O pessoal da pequena de cidade de Ibiratinga não entendeu nada quando a Marilúcia começou com uns enjoos logo pela manhã. Mais um tempo, na medida da crescida da buchuda, não havia mais dúvida: ela estava grávida.

Filha de um casal católico fervoroso, vivia coberta dos pés ao pescoço, num escondido de fazer inveja às burcas afegãs. De fato, e veja como são, quase ninguém sequer conseguia lembrar de jamais ter ouvido a voz da garota, mesmo beirando os 18 anos. O pai era daqueles que impunha rotina de rezas ajoelhadas três vezes ao dia virada pra Roma. A mãe vivia para cima e para baixo com um terço em mãos, e sempre antes de se dirigir a alguém, pedia: “Deus te abençoe”.

Nunca ninguém viu a luzes acesas da pequena casa depois das oito da noite. Era destas simples, pequeno portão para pedestre na frente, mureta de tijolos de menos de metro em altura, um pequeno jardim com uma árvore, e a casa ao fundo com uma varanda e um pequeno banco de ferro. Casa dum branco que ornava com o entorno, em outros tons, verde claro ou escuro, azul claro, um bege logo ali, tudo na base do descascado.

O pai não teve dúvida: “é obra divina!”

A mãe suplicava ao seu lado: “glória a Deus! Aleluia!”
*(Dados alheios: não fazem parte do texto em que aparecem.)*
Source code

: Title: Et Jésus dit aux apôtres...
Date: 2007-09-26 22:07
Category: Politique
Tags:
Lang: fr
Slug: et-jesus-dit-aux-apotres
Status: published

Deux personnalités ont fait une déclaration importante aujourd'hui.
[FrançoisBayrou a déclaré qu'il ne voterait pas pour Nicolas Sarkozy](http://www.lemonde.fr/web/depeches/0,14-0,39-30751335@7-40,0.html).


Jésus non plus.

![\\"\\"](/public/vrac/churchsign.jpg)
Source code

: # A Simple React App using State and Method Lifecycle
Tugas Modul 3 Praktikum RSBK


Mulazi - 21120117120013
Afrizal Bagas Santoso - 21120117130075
Notícia correu rápido e varreu a cidade como rastilho de pólvora em São João. As cidades vizinhas também souberam da boa nova. Tão logo a convicção inabalável dos progenitores atingiu as mentes e corações da população, o troço tomou força.

Era gente que batia na porta logo às 06 horas da manhã, levando pão para a família.

– Aleluia, irmãos! Glória a Deus!

Mais dali a um pouco, gente preocupada com o futuro da criança. Começou simples: um pacote de fraldas, uma roupinha que não cabia mais no filho. Um dia apareceu um carrinho. Uma loja de roupas quis dar o enxoval inteiro. Prefeito até doou dinheiro para a faculdade na capital.

O casebre virou ponto de peregrinação.

Certo dia, em pleno Domingo, o patriarca foi acordado com barulho de vozes logo em sua janela. Assustado, correu para dar de cara com um grupo que reformava sua fachada, pintava e retocava o muro.

– Semana que vem a gente vai pra dentro, senhor.

– Aleluia, irmãos! Glória a Deus!

Gostou daquilo. Organizou grupos de oração, 3 vezes por dia, todo mundo ajoelhado, ali na pracinha do largo em frente, todos devidamente virados para o quarto da virgem em gravidez.

Vez ou outra, Marilúcia sentava-se na varanda, vestido branco, olhar no horizonte, um véu na cabeça. Teve que parar porque sua mão já apresentava alergia com tanta beijação de mão.

Decidiram que a criança se chamaria Jesuíno. O Bispo foi rezar uma missa na cidade. Uns repórteres apareceram por lá. Jornal, rádio. Alvoroço quando a televisão chegou.

Agendaram uma entrevista exclusiva com a virgem tocada pela centelha divina. A repórter sentada em sua frente na pequena cadeira de madeira com assento de palha trançada, segurando o microfone, ela na poltrona florida, cercadas por câmera, luzes e equipamentos, além dos olhos vigilantes e subservientes de seus pais.

– Marilúcia, a cidade inteira, as cidades vizinhas, tem até romaria de outros estados vindo te ver. Você já se deu conta do que isso significa?

Marilúcia apenas sorriu acanhada, desviando o olhar das câmeras. Claramente, ser o centro das atenções não era ainda confortável para ela, pela falta de costume.

– O futuro de seu filho está com a vida garantida. Vocês receberam roupas, doações, existe um movimento do bem para ajudá-los. Como você se sente com isso?

Mesma reação da jovem, a cada pergunta mais acanhada.

– Apenas podemos supor o quão divino é isto pelo que você está passando e imaginar que cada etapa foi muito marcante. Você consegue lembrar do exato momento em que você se sentiu abraçada por Deus e ali pensou “estou grávida”?

A garota, desta vez consentiu com a cabeça, ainda sem nada falar.

– E o que passou na sua cabeça? Como foi?

No que a voz de Marilúcia se fez ouvida pela primeira vez para muitos, um fiapo de voz que teimava em não sair, mas que não conteve os olhinhos virados, uma leve mordida no lábio inferior e um sorrisinho tão malicioso quanto imperceptível.